WORK INSTRUCTIONS: Render every entry exactly as it appears.

[Items listed in a dataset]
%%
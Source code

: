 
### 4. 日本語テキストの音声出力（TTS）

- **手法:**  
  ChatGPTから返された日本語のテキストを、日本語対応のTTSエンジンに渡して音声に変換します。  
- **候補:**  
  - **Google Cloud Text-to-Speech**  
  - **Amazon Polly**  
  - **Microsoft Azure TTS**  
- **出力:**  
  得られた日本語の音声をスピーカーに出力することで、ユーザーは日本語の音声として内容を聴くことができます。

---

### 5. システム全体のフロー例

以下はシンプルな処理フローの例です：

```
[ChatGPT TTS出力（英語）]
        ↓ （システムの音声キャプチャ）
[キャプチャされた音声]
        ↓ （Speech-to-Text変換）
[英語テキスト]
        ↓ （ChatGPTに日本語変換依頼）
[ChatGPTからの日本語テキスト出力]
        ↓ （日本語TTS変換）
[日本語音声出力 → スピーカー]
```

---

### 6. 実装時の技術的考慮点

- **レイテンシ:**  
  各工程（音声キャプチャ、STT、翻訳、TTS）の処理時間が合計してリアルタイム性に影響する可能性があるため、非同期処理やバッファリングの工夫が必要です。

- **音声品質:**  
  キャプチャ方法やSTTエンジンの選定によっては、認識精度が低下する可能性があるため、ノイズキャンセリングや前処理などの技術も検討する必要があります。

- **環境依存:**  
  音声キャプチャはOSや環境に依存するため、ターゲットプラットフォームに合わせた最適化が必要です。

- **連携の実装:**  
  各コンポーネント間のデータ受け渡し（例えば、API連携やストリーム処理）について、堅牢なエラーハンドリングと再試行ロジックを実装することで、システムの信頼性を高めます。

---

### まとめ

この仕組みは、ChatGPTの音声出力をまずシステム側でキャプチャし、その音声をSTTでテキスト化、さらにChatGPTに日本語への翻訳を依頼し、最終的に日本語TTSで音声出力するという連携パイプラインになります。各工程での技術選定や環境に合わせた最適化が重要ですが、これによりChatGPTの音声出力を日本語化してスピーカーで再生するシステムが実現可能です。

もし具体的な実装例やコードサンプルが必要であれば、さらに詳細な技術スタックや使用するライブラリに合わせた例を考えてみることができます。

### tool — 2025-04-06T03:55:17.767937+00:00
%%
PROBLEM SOLUTION:
Source code

: 
### 4. 日本語テキストの音声出力（TTS）

- **手法:**  
  ChatGPTから返された日本語のテキストを、日本語対応のTTSエンジンに渡して音声に変換します。  
- **候補:**  
  - **Google Cloud Text-to-Speech**  
  - **Amazon Polly**  
  - **Microsoft Azure TTS**  
- **出力:**  
  得られた日本語の音声をスピーカーに出力することで、ユーザーは日本語の音声として内容を聴くことができます。

---

### 5. システム全体のフロー例

以下はシンプルな処理フローの例です：

```
[ChatGPT TTS出力（英語）]
        ↓ （システムの音声キャプチャ）
[キャプチャされた音声]
        ↓ （Speech-to-Text変換）
[英語テキスト]
        ↓ （ChatGPTに日本語変換依頼）
[ChatGPTからの日本語テキスト出力]
        ↓ （日本語TTS変換）
[日本語音声出力 → スピーカー]
```

---

### 6. 実装時の技術的考慮点

- **レイテンシ:**  
  各工程（音声キャプチャ、STT、翻訳、TTS）の処理時間が合計してリアルタイム性に影響する可能性があるため、非同期処理やバッファリングの工夫が必要です。

- **音声品質:**  
  キャプチャ方法やSTTエンジンの選定によっては、認識精度が低下する可能性があるため、ノイズキャンセリングや前処理などの技術も検討する必要があります。

- **環境依存:**  
  音声キャプチャはOSや環境に依存するため、ターゲットプラットフォームに合わせた最適化が必要です。

- **連携の実装:**  
  各コンポーネント間のデータ受け渡し（例えば、API連携やストリーム処理）について、堅牢なエラーハンドリングと再試行ロジックを実装することで、システムの信頼性を高めます。

---

### まとめ

この仕組みは、ChatGPTの音声出力をまずシステム側でキャプチャし、その音声をSTTでテキスト化、さらにChatGPTに日本語への翻訳を依頼し、最終的に日本語TTSで音声出力するという連携パイプラインになります。各工程での技術選定や環境に合わせた最適化が重要ですが、これによりChatGPTの音声出力を日本語化してスピーカーで再生するシステムが実現可能です。

もし具体的な実装例やコードサンプルが必要であれば、さらに詳細な技術スタックや使用するライブラリに合わせた例を考えてみることができます。

### tool — 2025-04-06T03:55:17.767937+00:00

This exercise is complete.